April 28th, 2011
German 202 students Karlene and Caroline caught a break from their classes and recently worked together to make a tasty German dish. They selected a few dishes in class from one of Professor Krause’s cookbooks.
Frau Krause picked up the ingredients and brought along the supplies, then they had class in one of the residence hall kitchens.
The students made Geschnetzeltes (left), spaetzle, and green beans, and for dessert they made mousse-au-chocolate. It was nice to take a break from normal classes and enjoy some new dishes together!
Caroline blends the ingredients.
Caroline and Karlene sit down and enjoy the delicious meal they have made.
April 11th, 2011
This past weekend the German 102 students had a culture night at Frau Krause’s house outside of Milwaukee. Everyone was invited for popular German evening activities: games, movies, food, and a “Nachtwanderung” – a nighttime hike through the woods.
Students enjoyed the spring weather by playing some intense rounds of ladder ball outside while it was still light out. Afterward they came in to make spaetzle and watch Goodbye, Lenin, which is an interesting and entertaining film about German life after the fall of the Berlin Wall. They also played a party board game that Frau Krause had from her own childhood.

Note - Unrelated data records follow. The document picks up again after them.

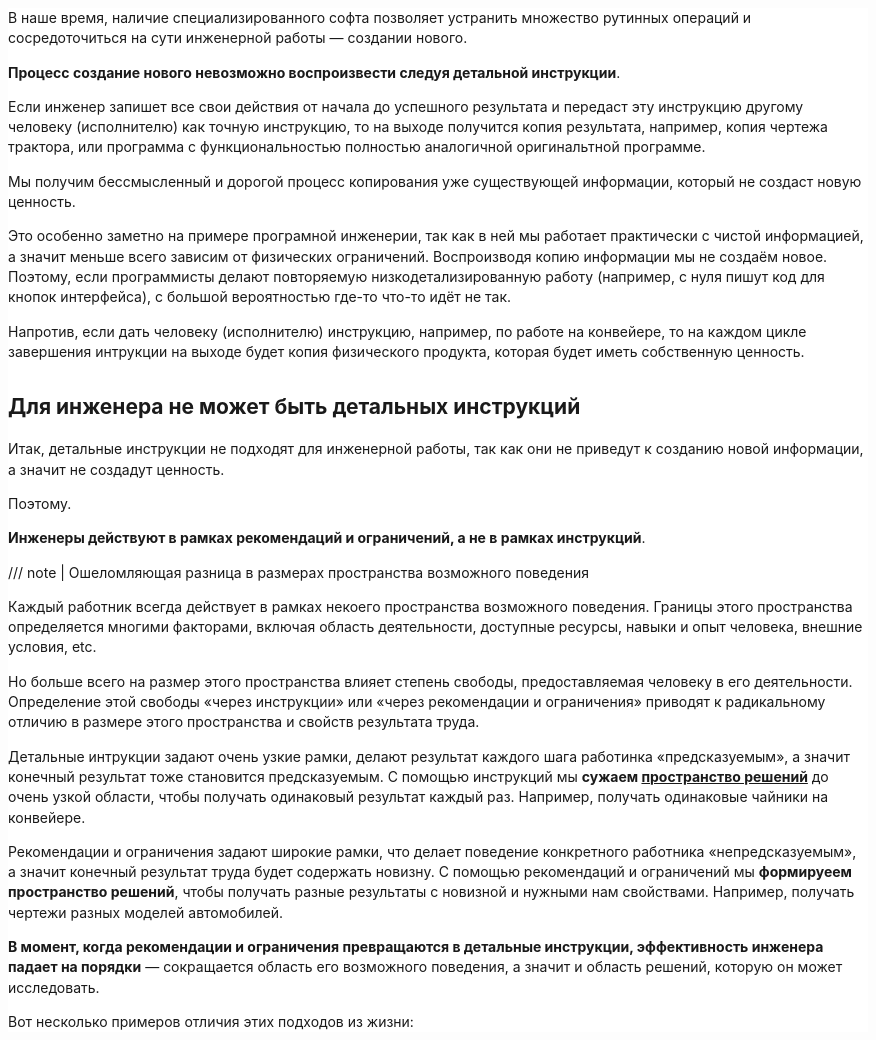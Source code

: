 В наше время, наличие специализированного софта позволяет устранить множество рутинных операций и сосредоточиться на сути инженерной работы — создании нового.

**Процесс создание нового невозможно воспроизвести следуя детальной инструкции**.

Если инженер запишет все свои действия от начала до успешного результата и передаст эту инструкцию другому человеку (исполнителю) как точную инструкцию, то на выходе получится копия результата, например, копия чертежа трактора, или программа с функциональностью полностью аналогичной оригинальтной программе.

Мы получим бессмысленный и дорогой процесс копирования уже существующей информации, который не создаст новую ценность.

Это особенно заметно на примере програмной инженерии, так как в ней мы работает практически с чистой информацией, а значит меньше всего зависим от физических ограничений. Воспроизводя копию информации мы не создаём новое. Поэтому, если программисты делают повторяемую низкодетализированную работу (например, с нуля пишут код для кнопок интерфейса), с большой вероятностью где-то что-то идёт не так.

Напротив, если дать человеку (исполнителю) инструкцию, например, по работе на конвейере, то на каждом цикле завершения интрукции на выходе будет копия физического продукта, которая будет иметь собственную ценность.

## Для инженера не может быть детальных инструкций

Итак, детальные инструкции не подходят для инженерной работы, так как они не приведут к созданию новой информации, а значит не создадут ценность.

Поэтому.

**Инженеры действуют в рамках рекомендаций и ограничений, а не в рамках инструкций**.

/// note | Ошеломляющая разница в размерах пространства возможного поведения

Каждый работник всегда действует в рамках некоего пространства возможного поведения. Границы этого пространства определяется многими факторами, включая область деятельности, доступные ресурсы, навыки и опыт человека, внешние условия, etc.

Но больше всего на размер этого пространства влияет степень свободы, предоставляемая человеку в его деятельности. Определение этой свободы «через инструкции» или «через рекомендации и ограничения» приводят к радикальному отличию в размере этого пространства и свойств результата труда.

Детальные интрукции задают очень узкие рамки, делают результат каждого шага работинка «предсказуемым», а значит конечный результат тоже становится предсказуемым. С помощью инструкций мы **сужаем [пространство решений](https://ru.wikipedia.org/wiki/Область_допустимых_решений)** до очень узкой области, чтобы получать одинаковый результат каждый раз. Например, получать одинаковые чайники на конвейере.

Рекомендации и ограничения задают широкие рамки, что делает поведение конкретного работника «непредсказуемым», а значит конечный результат труда будет содержать новизну. С помощью рекомендаций и ограничений мы **формируеем пространство решений**, чтобы получать разные результаты с новизной и нужными нам свойствами. Например, получать чертежи разных моделей автомобилей.

**В момент, когда рекомендации и ограничения превращаются в детальные инструкции, эффективность инженера падает на порядки** — сокращается область его возможного поведения, а значит и область решений, которую он может исследовать.

Вот несколько примеров отличия этих подходов из жизни:
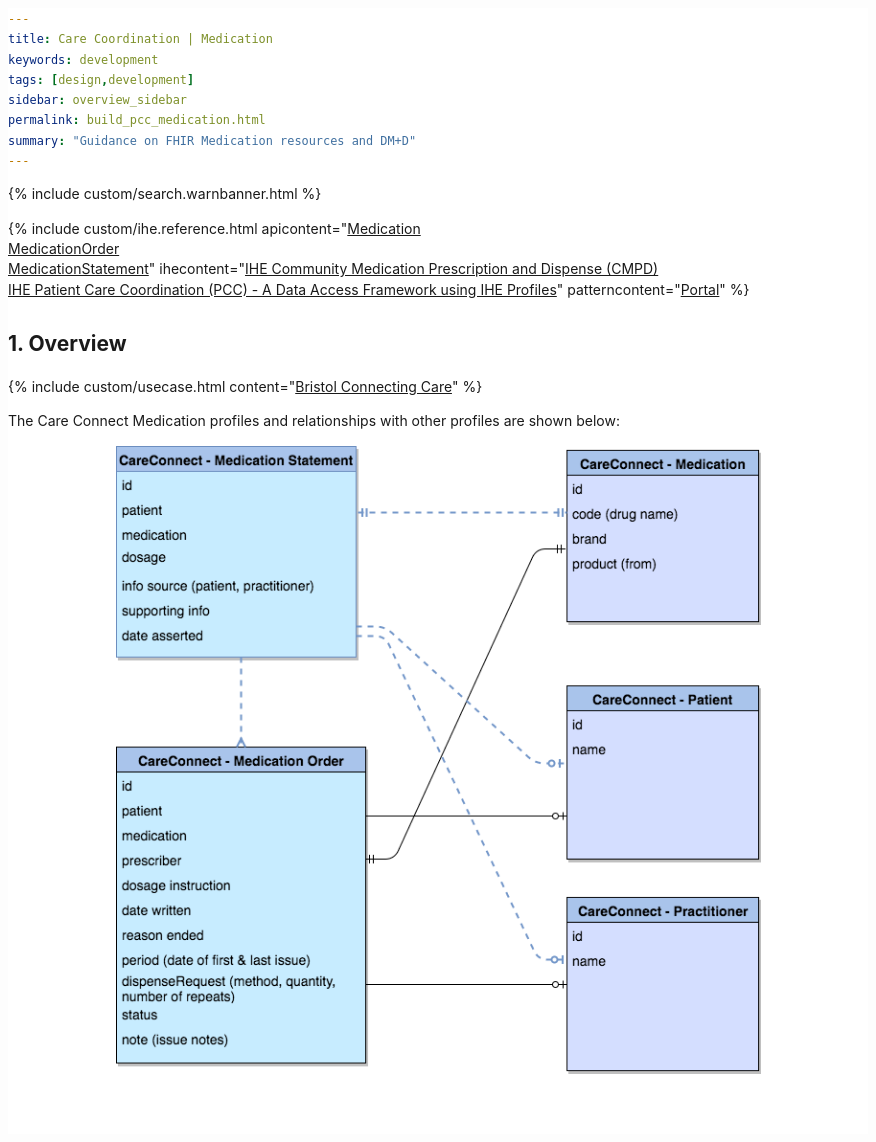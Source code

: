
 ```yaml
---
title: Care Coordination | Medication
keywords: development
tags: [design,development]
sidebar: overview_sidebar
permalink: build_pcc_medication.html
summary: "Guidance on FHIR Medication resources and DM+D"
---
```


{% include custom/search.warnbanner.html %}

{% include custom/ihe.reference.html apicontent="[Medication](restfulapis_clinical_medication.html) <br> [MedicationOrder](restfulapis_clinical_medicationorder.html) <br>  [MedicationStatement](restfulapis_clinical_medicationstatement.html)" ihecontent="[IHE Community Medication Prescription and Dispense (CMPD)](http://www.ihe.net/uploadedFiles/Documents/Pharmacy/IHE_Pharmacy_Suppl_CMPD.pdf)<br>[IHE Patient Care Coordination (PCC) - A Data Access Framework using IHE Profiles](http://www.ihe.net/uploadedFiles/Documents/PCC/IHE_PCC_White_Paper_DAF_Rev1.0_2014-03-28.pdf)" patterncontent="[Portal](https://developer.nhs.uk/library/architecture/integration-patterns/portal/)" %}

## 1. Overview ##

{% include custom/usecase.html content="[Bristol Connecting Care](engage_poc_bristolcc.html)" %}

The Care Connect Medication profiles and relationships with other profiles are shown below:

<p style="text-align:center;"><img src="images/engage/casestudies/bristolcc/ERD.png" alt="Entity Relationship Diagram showing the applied profiles." title="Entity Relationship Diagram showing the applied profiles." style="width:75%"></p>
<br><br>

After eating, Frau Krause led everyone outside and they had quite an adventure in the woods. For many of the students, this was a new experience to go out in the woods at nighttime, and there was undoubtedly some angst… luckily, Frau Krause’s little dog was nearby!
In Germany, Nachwanderungen are a common pastime for many young people, and being outside of Milwaukee allowed the students to experience the popular activity the way a German would – in nature.
After a fun evening, the students headed back to campus, but they are sure to remember the party for a long time.
April 7th, 2011
Last week, GER 102 students gave a tour – in German – of the Wisconsin Lutheran College campus to their classmates. Each student picked an area of the school that they wanted to talk about, they researched it for further information, and then as the students came to a different building or area, the expert shared their knowledge of that particular section of campus. The areas that were reported on included the Chapel, the Schwan Library, the Science Hall (below), the Center for Arts and Performance, and the REX (our Recreation Complex).
The students were allowed note cards, but their expertise really showed as they answered questions that the others had about each area. The students expanded their vocabulary through their need to explain what they found in their research and were able to connect an aspect of their life that they were familiar with to expressing what they knew in a foreign language – and they had a great time doing it!